__Task goal__. Your answer should consist of each line from the data below that contains "started".

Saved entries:
□ □ □ □ □
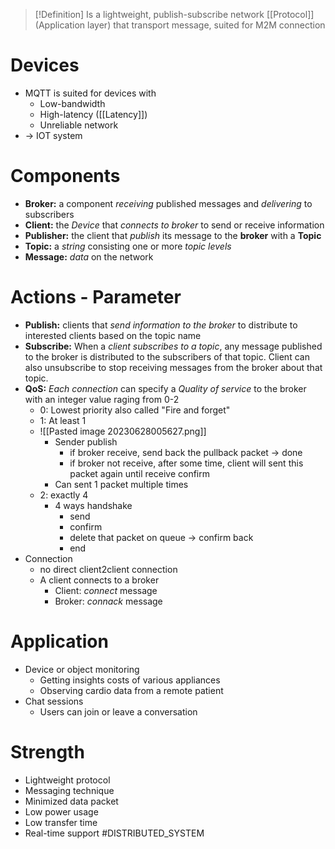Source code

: > [!Definition]
> Is a lightweight, publish-subscribe network [[Protocol]](Application layer) that transport message, suited for M2M connection
# Devices
* MQTT is suited for devices with 
	* Low-bandwidth
	* High-latency ([[Latency]])
	* Unreliable network
* -> IOT system
# Components
* **Broker:** a component *receiving* published messages and *delivering* to subscribers
* **Client:** the _Device_ that _connects to broker_ to send or receive information
* **Publisher:** the client that _publish_ its message to the **broker** with a **Topic**
* **Topic:** a _string_ consisting one or more _topic levels_
* **Message:** _data_ on the network
# Actions - Parameter
* **Publish:** clients that *send information to the broker* to distribute to interested clients based on the topic name
* **Subscribe:** When a _client subscribes to a topic_, any message published to the broker is distributed to the subscribers of that topic. Client can also unsubscribe to stop receiving messages from the broker about that topic.
* **QoS:** _Each connection_ can specify a _Quality of service_ to the broker with an integer value raging from 0-2
	* 0: Lowest priority also called "Fire and forget"
	* 1: At least 1
	* ![[Pasted image 20230628005627.png]]
		* Sender publish
			* if broker receive, send back the pullback packet -> done
			* if broker not receive, after some time, client will sent this packet again until receive confirm
		* Can sent 1 packet multiple times
	* 2: exactly 4
		* 4 ways handshake
			* send
			* confirm
			* delete that packet on queue -> confirm back
			* end 
* Connection 
	* no direct client2client connection
	* A client connects to a broker
		* Client: _connect_ message
		* Broker: _connack_ message
# Application
* Device or object monitoring
	* Getting insights costs of various appliances
	* Observing cardio data from a remote patient
* Chat sessions
	* Users can join or leave a conversation

# Strength
* Lightweight protocol
* Messaging technique
* Minimized data packet
* Low power usage
* Low transfer time
* Real-time support
#DISTRIBUTED_SYSTEM 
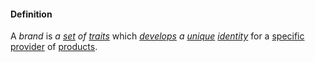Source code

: #### Definition

A *brand* is *a [set](https://github.com/gcassel/Modular-Organizing-Terminology/blob/JOBranch/terms/set.md) of [traits](https://github.com/gcassel/Modular-Organizing-Terminology/blob/JOBranch/terms/trait.md)* which *[develops](https://github.com/gcassel/Modular-Organizing-Terminology/blob/JOBranch/terms/develop.md) a [unique](https://github.com/gcassel/Modular-Organizing-Terminology/blob/JOBranch/terms/unique.md) [identity](https://github.com/gcassel/Modular-Organizing-Terminology/blob/JOBranch/terms/identity.md)* for a [specific](https://github.com/gcassel/Modular-Organizing-Terminology/blob/JOBranch/terms/specific.md) [provider](https://github.com/gcassel/Modular-Organizing-Terminology/blob/JOBranch/terms/provide.md) of [products](https://github.com/gcassel/Modular-Organizing-Terminology/blob/JOBranch/terms/product.md).

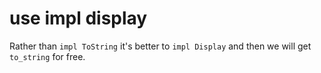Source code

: # use impl display

Rather than `impl ToString` it's better to `impl Display` and then we will get `to_string` for free.
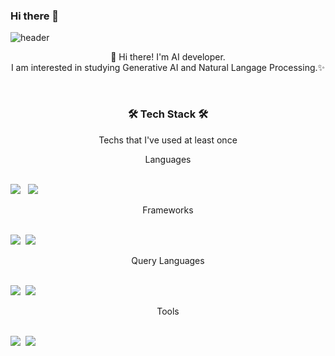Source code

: ### Hi there 👋






<!--https://img.shields.io/badge/{보여질이름}-{배경컬러}?style=for-the-badge&logo={로고이름}&logoColor={로고컬러}-->
<!--
**Twlee95/Twlee95** is a ✨ _special_ ✨ repository because its `README.md` (this file) appears on your GitHub profile.

Here are some ideas to get you started:

- 🔭 I’m currently working on ...
- 🌱 I’m currently learning ...
- 👯 I’m looking to collaborate on ...
- 🤔 I’m looking for help with ...
- 💬 Ask me about ...
- 📫 How to reach me: ...
- 😄 Pronouns: ...
- ⚡ Fun fact: ...
-->



![header](https://capsule-render.vercel.app/api?type=rect&color=gradient&customColorList=0,2,2,5,30&section=header&height=200&text=Lee%20Taewon&animation=fadeIn)

<p align="center">
👋 Hi there! I'm AI developer.
</br>
I am interested in studying Generative AI and Natural Langage Processing.✨
</br>
</p>
</br>







<h3 align="center"><b>🛠 Tech Stack 🛠</b></h3>
<p align="center"> Techs that I've used at least once </p>

<p align='center'> Languages </p>
</br>
<img src="https://img.shields.io/badge/Python-3776AB?style=for-the-badge&logo=python&logoColor=white"/> &nbsp
<img src="https://img.shields.io/badge/C++-00599C?style=for-the-badge&logo=cplusplus&logoColor=white"/>

<p align='center'> Frameworks </p>
</br>
<img src="https://img.shields.io/badge/Pytorch-EE4C2C?style=for-the-badge&logo=pytorch&logoColor=white"/>&nbsp
<img src="https://img.shields.io/badge/Tensorflow-FF6F00?style=for-the-badge&logo=tensorflow&logoColor=white"/>


<p align='center'> Query Languages </p>
</br>
<img src="https://img.shields.io/badge/MySQL-4479A1?style=for-the-badge&logo=MySQL&logoColor=white"/>&nbsp
<img src="https://img.shields.io/badge/Oracle-F80000?style=for-the-badge&logo=oracle&logoColor=white"/>

<p align='center'> Tools </p>
</br>
<img src="https://img.shields.io/badge/Github-444444?style=for-the-badge&logo=GitHub&logoColor=181717">&nbsp
<img src="https://img.shields.io/badge/Git-444444?style=for-the-badge&logo=Git&logoColor=F05032">



</br>
</br>

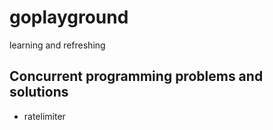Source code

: # goplayground

learning and refreshing

## Concurrent programming problems and solutions

- ratelimiter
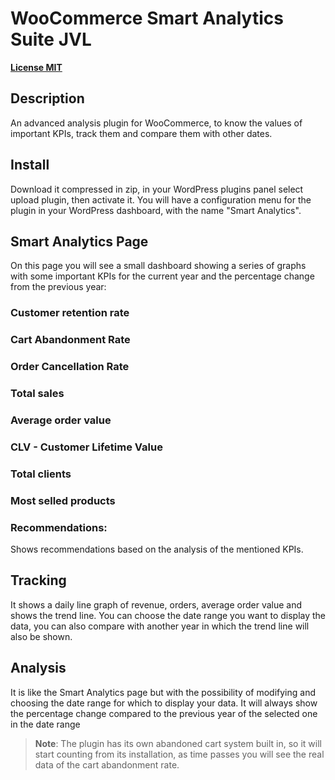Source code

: # WooCommerce Smart Analytics Suite JVL

[**License MIT**](https://github.com/javiervilchezl/woocommerce-smart-analytics-suite-jvl/blob/master/LICENSE.txt)

## Description

An advanced analysis plugin for WooCommerce, to know the values of important KPIs, track them and compare them with other dates.

## Install

Download it compressed in zip, in your WordPress plugins panel select upload plugin, then activate it.
You will have a configuration menu for the plugin in your WordPress dashboard, with the name "Smart Analytics".

## Smart Analytics Page

On this page you will see a small dashboard showing a series of graphs with some important KPIs for the current year and the percentage change from the previous year:
### Customer retention rate
### Cart Abandonment Rate
### Order Cancellation Rate
### Total sales
### Average order value
### CLV - Customer Lifetime Value
### Total clients
### Most selled products
### Recommendations:
Shows recommendations based on the analysis of the mentioned KPIs.

## Tracking

It shows a daily line graph of revenue, orders, average order value and shows the trend line.
You can choose the date range you want to display the data, you can also compare with another year in which the trend line will also be shown.

## Analysis

It is like the Smart Analytics page but with the possibility of modifying and choosing the date range for which to display your data.
It will always show the percentage change compared to the previous year of the selected one in the date range



>**Note**: The plugin has its own abandoned cart system built in, so it will start counting from its installation, as time passes you will see the real data of the cart abandonment rate.
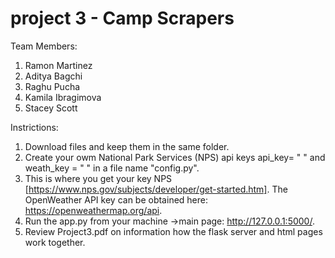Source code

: # project 3 - Camp Scrapers

Team Members:
1. Ramon Martinez
2. Aditya Bagchi
3. Raghu Pucha
4. Kamila Ibragimova 
5. Stacey Scott
 
Instrictions:
1. Download files and keep them in the same folder.
2. Create your owm National Park Services (NPS) api keys api_key= " " and weath_key = " " in a file name "config.py".
4. This is where you get your key NPS [https://www.nps.gov/subjects/developer/get-started.htm]. The OpenWeather API key can be obtained here: https://openweathermap.org/api.
5. Run the app.py from your machine ->main page: http://127.0.0.1:5000/. 
6. Review Project3.pdf on information how the flask server and html pages work together.
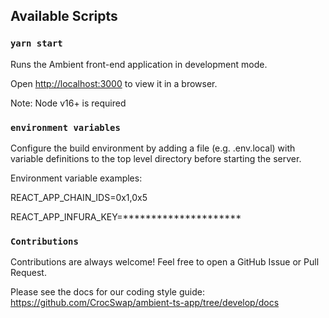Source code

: ## Available Scripts 

### `yarn start`

Runs the Ambient front-end application in development mode.

Open [http://localhost:3000](http://localhost:3000) to view it in a browser.

Note: Node v16+ is required

### `environment variables` 

Configure the build environment by adding a file (e.g. .env.local) with variable definitions to the top level directory before starting the server.

Environment variable examples:

REACT_APP_CHAIN_IDS=0x1,0x5

REACT_APP_INFURA_KEY=*********************

### `Contributions` 

Contributions are always welcome! Feel free to open a GitHub Issue or Pull Request.

Please see the docs for our coding style guide: https://github.com/CrocSwap/ambient-ts-app/tree/develop/docs
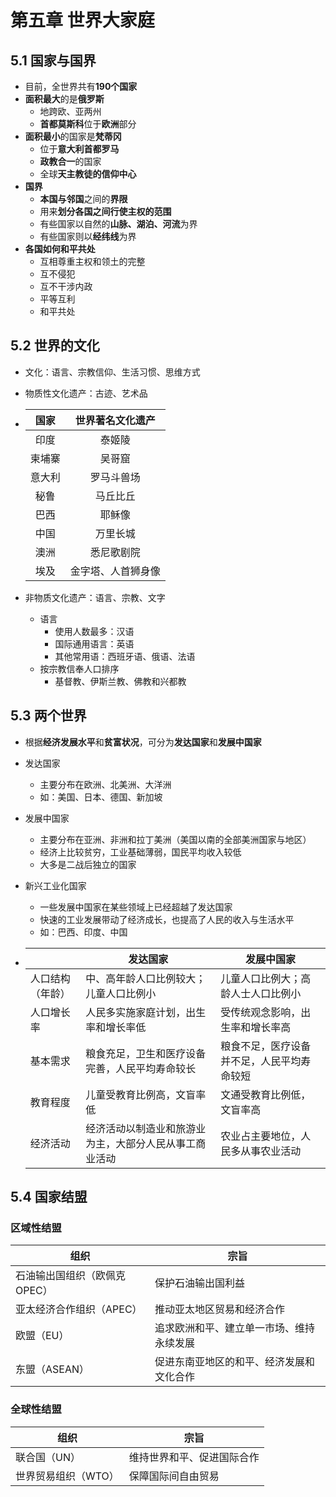 # 第五章 世界大家庭

## 5.1 国家与国界

- 目前，全世界共有**190个国家**
- **面积最大**的是**俄罗斯**
  - 地跨欧、亚两州
  - **首都莫斯科**位于**欧洲**部分
- **面积最小**的国家是**梵蒂冈**
  - 位于**意大利首都罗马**
  - **政教合一**的国家
  - 全球**天主教徒的信仰中心**
- **国界**
  - **本国与邻国**之间的**界限**
  - 用来**划分各国之间行使主权的范围**
  - 有些国家以自然的**山脉、湖泊、河流**为界
  - 有些国家则以**经纬线**为界
- **各国如何和平共处**
  - 互相尊重主权和领土的完整
  - 互不侵犯
  - 互不干涉内政
  - 平等互利
  - 和平共处

## 5.2 世界的文化

- 文化：语言、宗教信仰、生活习惯、思维方式

- 物质性文化遗产：古迹、艺术品

- |  国家  |  世界著名文化遗产  |
  | :----: | :----------------: |
  |  印度  |       泰姬陵       |
  | 柬埔寨 |       吴哥窟       |
  | 意大利 |     罗马斗兽场     |
  |  秘鲁  |      马丘比丘      |
  |  巴西  |       耶稣像       |
  |  中国  |      万里长城      |
  |  澳洲  |     悉尼歌剧院     |
  |  埃及  | 金字塔、人首狮身像 |

- 非物质文化遗产：语言、宗教、文字

  - 语言
    - 使用人数最多：汉语
    - 国际通用语言：英语
    - 其他常用语：西班牙语、俄语、法语
  - 按宗教信奉人口排序
    - 基督教、伊斯兰教、佛教和兴都教

## 5.3 两个世界

- 根据**经济发展水平**和**贫富状况**，可分为**发达国家**和**发展中国家**

- 发达国家

  - 主要分布在欧洲、北美洲、大洋洲
  - 如：美国、日本、德国、新加坡

- 发展中国家

  - 主要分布在亚洲、非洲和拉丁美洲（美国以南的全部美洲国家与地区）
  - 经济上比较贫穷，工业基础薄弱，国民平均收入较低
  - 大多是二战后独立的国家

- 新兴工业化国家

  - 一些发展中国家在某些领域上已经超越了发达国家
  - 快速的工业发展带动了经济成长，也提高了人民的收入与生活水平
  - 如：巴西、印度、中国

- |                  | 发达国家                                               | 发展中国家                                 |
  | ---------------- | ------------------------------------------------------ | ------------------------------------------ |
  | 人口结构（年龄） | 中、高年龄人口比例较大；儿童人口比例小                 | 儿童人口比例大；高龄人士人口比例小         |
  | 人口增长率       | 人民多实施家庭计划，出生率和增长率低                   | 受传统观念影响，出生率和增长率高           |
  | 基本需求         | 粮食充足，卫生和医疗设备完善，人民平均寿命较长         | 粮食不足，医疗设备并不足，人民平均寿命较短 |
  | 教育程度         | 儿童受教育比例高，文盲率低                             | 文通受教育比例低，文盲率高                 |
  | 经济活动         | 经济活动以制造业和旅游业为主，大部分人民从事工商业活动 | 农业占主要地位，人民多从事农业活动         |

## 5.4 国家结盟

### 区域性结盟

| 组织                         | 宗旨                                     |
| ---------------------------- | ---------------------------------------- |
| 石油输出国组织（欧佩克OPEC） | 保护石油输出国利益                       |
| 亚太经济合作组织（APEC）     | 推动亚太地区贸易和经济合作               |
| 欧盟（EU）                   | 追求欧洲和平、建立单一市场、维持永续发展 |
| 东盟（ASEAN）                | 促进东南亚地区的和平、经济发展和文化合作 |

### 全球性结盟

| 组织                | 宗旨                       |
| ------------------- | -------------------------- |
| 联合国（UN）        | 维持世界和平、促进国际合作 |
| 世界贸易组织（WTO） | 保障国际间自由贸易         |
□ □ □ □ □
__Written solution__.
Here are some ideas to get you started:
4. This is where you get your key NPS [https://www.nps.gov/subjects/developer/get-started.htm]. The OpenWeather API key can be obtained here: https://openweathermap.org/api.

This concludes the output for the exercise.